Fallback default server sharing cert information about other domains than for the URL you visit ?
Reinis Rozitis
r at roze.lv
Fri Aug 9 18:14:05 UTC 2019
> > Just for testing purposes (if possible) you could either add the IP to
> > both listen directives or remove the ip part from the full-domain
> > server {} block to see if it changes anything.
>
> Hm. That doesn't really make sense to me.
>
> This server has multiple IPs. The hosted server needs to respond on a specific IP,
> so it needs the specific IP.
>
> The fallback is supposed to work for all "whenever it doesn't match" cases, so it
> doesn't get an IP, right?
Yes and no the 'default' fallback works for particular 'address:port' and listen ip:443 seems to be different than just listen 443;
Out of personal interest I spun up an instance to replicate your setup and it kind of confirms my suspicion:
If you have:
server {
listen 443 ssl http2;
ssl_certificate realdomain.crt;
ssl_certificate_key realdomain.key;
server_name realdomain;
return 403;
}
server {
listen 443 ssl http2 default;
ssl_certificate dummy.crt;
ssl_certificate_key dummy.key;
server_name _;
return 402;
}
Everything works as expected - you get first server for https://realdomain and dummy cert for anything else.

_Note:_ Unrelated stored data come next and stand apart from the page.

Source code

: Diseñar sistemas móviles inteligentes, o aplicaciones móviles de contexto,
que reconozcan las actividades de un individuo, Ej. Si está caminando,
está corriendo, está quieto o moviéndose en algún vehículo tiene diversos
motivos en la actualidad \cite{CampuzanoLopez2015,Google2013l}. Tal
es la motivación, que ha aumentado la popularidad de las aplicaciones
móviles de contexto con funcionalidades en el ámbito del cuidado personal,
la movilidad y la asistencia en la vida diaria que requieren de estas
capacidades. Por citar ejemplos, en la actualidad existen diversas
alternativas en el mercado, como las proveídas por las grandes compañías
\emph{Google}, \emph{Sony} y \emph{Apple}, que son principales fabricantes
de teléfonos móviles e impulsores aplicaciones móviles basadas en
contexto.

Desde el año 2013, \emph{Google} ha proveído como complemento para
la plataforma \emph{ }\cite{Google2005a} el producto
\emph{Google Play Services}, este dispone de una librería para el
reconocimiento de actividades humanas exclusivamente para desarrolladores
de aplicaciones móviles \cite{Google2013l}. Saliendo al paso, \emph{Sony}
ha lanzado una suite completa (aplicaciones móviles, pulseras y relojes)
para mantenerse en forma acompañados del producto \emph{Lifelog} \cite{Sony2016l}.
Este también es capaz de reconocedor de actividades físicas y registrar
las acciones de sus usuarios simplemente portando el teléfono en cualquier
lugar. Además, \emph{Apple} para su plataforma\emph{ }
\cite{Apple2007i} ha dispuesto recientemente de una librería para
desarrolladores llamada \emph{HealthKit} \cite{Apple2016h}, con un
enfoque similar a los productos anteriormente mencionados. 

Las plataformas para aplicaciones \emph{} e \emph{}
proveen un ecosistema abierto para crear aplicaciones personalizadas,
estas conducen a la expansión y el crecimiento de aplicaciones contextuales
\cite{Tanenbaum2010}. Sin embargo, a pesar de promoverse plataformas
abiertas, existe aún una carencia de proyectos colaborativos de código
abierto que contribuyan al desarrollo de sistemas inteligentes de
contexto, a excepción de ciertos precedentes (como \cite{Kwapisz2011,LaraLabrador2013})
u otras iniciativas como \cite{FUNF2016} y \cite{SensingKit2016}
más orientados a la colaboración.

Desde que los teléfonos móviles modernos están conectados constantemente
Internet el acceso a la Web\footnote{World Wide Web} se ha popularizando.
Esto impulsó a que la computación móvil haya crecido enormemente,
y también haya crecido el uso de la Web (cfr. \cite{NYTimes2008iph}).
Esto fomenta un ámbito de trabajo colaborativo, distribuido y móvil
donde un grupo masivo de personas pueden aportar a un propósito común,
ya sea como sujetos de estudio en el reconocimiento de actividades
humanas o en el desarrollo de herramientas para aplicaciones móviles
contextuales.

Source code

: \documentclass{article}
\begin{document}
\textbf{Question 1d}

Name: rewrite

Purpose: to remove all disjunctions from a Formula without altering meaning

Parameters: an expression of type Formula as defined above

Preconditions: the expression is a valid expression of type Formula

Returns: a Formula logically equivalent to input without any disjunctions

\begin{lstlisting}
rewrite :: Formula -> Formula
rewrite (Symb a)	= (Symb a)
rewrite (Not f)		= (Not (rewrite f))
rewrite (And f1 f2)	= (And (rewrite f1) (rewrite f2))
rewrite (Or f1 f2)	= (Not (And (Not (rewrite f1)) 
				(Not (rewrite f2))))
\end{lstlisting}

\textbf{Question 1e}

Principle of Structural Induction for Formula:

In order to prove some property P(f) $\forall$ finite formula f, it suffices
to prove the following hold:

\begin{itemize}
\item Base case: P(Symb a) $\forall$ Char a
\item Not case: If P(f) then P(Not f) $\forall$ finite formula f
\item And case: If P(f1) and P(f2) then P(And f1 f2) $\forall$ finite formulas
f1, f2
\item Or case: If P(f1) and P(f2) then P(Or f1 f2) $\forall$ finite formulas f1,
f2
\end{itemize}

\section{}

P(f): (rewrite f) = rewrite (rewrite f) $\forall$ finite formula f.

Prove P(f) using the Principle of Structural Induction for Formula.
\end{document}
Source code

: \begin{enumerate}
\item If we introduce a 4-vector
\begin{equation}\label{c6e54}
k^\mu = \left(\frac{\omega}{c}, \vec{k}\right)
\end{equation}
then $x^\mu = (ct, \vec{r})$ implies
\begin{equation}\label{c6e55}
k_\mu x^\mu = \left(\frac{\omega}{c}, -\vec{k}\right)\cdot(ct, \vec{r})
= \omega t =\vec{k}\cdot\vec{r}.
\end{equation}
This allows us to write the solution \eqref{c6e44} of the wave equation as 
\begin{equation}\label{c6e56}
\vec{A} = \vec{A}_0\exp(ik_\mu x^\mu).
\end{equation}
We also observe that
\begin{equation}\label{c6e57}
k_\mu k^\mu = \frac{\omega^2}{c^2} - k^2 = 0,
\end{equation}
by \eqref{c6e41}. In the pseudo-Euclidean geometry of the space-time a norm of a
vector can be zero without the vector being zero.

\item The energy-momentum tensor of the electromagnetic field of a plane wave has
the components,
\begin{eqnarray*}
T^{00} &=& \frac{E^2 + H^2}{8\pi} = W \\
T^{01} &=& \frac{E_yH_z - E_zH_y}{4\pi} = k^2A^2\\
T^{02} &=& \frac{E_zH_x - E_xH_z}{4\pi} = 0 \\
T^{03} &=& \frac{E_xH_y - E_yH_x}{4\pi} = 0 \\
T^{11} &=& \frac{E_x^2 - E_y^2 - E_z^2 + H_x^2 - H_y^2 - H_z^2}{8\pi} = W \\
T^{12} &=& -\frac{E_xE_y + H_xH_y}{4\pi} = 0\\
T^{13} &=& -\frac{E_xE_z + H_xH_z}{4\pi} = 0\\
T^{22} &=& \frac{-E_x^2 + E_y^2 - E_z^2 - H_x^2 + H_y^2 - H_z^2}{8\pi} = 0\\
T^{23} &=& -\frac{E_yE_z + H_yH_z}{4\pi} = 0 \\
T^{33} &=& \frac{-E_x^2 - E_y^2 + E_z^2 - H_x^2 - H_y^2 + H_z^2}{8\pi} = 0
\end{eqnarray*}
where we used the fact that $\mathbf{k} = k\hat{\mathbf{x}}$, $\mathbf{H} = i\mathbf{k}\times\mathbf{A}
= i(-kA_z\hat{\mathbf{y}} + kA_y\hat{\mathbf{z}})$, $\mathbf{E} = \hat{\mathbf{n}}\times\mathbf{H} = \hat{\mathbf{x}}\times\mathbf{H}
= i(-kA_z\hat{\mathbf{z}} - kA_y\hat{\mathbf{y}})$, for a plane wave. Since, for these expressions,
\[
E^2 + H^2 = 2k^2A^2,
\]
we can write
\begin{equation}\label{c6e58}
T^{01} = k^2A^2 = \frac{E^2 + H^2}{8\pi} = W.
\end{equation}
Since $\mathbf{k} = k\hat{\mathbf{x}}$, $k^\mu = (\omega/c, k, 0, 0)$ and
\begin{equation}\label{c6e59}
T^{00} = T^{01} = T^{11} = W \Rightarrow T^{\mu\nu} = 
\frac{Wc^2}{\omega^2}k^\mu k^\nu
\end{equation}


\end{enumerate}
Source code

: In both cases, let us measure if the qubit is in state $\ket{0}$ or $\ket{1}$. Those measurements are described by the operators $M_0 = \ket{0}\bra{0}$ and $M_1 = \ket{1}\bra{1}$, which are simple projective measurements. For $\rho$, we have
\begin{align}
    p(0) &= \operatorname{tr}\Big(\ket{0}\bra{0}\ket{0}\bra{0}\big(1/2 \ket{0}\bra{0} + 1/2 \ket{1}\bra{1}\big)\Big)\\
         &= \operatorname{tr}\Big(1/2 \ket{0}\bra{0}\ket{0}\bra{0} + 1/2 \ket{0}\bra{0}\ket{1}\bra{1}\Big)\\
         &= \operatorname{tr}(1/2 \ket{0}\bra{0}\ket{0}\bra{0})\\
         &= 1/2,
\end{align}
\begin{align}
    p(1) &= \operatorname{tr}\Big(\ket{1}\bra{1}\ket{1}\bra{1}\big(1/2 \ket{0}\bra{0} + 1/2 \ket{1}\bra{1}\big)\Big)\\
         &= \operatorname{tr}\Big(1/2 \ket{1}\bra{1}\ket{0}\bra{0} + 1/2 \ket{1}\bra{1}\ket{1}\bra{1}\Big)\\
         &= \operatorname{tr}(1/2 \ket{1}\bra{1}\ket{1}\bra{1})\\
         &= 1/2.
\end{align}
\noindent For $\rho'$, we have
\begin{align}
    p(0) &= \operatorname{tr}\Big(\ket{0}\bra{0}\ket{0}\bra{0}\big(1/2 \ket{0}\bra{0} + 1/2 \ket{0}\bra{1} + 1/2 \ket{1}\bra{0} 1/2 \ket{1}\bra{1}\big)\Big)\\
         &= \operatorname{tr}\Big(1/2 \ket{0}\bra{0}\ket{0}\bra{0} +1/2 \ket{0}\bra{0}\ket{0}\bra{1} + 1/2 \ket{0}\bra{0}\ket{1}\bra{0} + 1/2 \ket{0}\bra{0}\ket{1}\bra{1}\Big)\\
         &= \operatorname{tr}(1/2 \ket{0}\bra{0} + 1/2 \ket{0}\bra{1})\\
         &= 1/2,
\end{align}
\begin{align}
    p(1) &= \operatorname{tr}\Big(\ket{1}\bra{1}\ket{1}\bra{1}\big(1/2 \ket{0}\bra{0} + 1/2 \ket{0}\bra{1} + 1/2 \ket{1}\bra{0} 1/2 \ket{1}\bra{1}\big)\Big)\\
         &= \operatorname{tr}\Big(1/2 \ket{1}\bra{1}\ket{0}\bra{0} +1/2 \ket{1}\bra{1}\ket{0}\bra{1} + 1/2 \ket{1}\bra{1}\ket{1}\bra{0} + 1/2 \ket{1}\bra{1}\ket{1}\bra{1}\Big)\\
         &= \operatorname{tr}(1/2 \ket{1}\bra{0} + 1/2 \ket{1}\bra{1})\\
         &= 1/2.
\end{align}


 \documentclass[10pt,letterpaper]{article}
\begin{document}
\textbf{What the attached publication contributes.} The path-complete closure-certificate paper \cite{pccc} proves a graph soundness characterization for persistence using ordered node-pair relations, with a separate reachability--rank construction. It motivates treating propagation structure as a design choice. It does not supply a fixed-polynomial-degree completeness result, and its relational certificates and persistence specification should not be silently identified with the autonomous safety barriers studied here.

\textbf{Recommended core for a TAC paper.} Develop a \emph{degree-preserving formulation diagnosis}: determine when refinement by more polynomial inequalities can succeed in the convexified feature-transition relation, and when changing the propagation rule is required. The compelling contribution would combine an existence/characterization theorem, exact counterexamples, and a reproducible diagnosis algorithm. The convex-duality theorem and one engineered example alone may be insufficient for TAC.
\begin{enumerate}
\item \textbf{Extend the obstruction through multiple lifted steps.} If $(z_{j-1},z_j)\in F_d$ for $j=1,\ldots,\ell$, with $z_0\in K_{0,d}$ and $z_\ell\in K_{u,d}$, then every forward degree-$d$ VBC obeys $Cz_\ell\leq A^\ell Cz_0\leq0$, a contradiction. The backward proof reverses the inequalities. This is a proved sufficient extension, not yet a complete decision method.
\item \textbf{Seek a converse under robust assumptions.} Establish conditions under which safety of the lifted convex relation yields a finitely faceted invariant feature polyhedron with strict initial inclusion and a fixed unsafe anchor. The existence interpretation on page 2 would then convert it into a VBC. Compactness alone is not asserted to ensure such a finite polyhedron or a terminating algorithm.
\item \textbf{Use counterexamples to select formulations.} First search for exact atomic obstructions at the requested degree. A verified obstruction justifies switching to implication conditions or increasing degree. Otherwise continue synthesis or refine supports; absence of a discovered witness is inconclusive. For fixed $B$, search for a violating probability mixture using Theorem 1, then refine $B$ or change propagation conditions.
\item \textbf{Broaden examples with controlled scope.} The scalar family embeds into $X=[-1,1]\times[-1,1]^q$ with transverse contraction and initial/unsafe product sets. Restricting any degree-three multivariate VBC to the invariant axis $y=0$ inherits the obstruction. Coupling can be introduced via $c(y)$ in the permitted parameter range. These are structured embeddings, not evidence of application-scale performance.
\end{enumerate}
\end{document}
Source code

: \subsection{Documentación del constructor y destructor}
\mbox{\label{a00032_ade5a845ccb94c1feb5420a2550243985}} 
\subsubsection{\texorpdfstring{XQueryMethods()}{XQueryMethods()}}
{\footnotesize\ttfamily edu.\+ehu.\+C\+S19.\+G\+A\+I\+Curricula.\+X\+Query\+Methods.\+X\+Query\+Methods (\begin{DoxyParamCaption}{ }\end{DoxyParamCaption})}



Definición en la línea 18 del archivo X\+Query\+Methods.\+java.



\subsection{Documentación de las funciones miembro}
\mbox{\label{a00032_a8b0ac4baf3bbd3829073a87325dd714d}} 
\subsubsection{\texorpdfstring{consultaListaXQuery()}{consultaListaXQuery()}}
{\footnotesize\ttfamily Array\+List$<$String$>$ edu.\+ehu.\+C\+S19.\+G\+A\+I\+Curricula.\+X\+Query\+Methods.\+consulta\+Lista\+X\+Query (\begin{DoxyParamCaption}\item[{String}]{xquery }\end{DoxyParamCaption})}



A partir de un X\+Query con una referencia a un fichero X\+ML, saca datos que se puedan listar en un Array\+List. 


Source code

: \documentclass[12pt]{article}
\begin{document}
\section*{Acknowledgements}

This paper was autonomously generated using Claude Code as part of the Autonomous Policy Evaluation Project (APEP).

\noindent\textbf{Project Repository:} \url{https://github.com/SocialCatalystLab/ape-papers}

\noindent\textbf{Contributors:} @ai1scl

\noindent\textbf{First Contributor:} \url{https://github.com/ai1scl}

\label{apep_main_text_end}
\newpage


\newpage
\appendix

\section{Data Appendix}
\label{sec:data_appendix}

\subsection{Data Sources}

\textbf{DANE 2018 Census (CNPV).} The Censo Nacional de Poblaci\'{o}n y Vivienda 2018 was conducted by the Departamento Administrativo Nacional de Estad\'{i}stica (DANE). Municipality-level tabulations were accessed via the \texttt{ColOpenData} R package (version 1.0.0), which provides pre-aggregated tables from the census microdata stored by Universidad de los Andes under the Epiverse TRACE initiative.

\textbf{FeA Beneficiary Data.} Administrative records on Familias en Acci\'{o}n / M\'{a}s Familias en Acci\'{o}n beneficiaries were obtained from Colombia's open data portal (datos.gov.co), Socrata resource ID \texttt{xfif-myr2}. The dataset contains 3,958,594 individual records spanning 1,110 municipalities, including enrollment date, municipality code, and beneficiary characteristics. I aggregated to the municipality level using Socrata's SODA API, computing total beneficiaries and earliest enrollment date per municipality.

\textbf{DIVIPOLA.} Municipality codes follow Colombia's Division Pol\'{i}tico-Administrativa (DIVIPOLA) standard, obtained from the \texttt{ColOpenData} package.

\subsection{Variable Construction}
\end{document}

The moment you change the first listen to listen real.ip:443 ssl http2; the 'default_server' doesn't work anymore and you always get the 'realdomain' certificate (and also the test 403 response) for nondefined subdomain requests and the order of server {} block
The workaround I found is then is to also define a dummy listen ip:port for the catch server then the real certificate is not "leaked" in random requests:
server {
listen real.ip:443 ssl http2 default;
ssl_certificate dummy.crt;
.....
}
Unless there are (old) clients which don't support SNI (server name indication) in general specifying the IP only on dns-level and using just 'listen 443 will make the configuration more simple.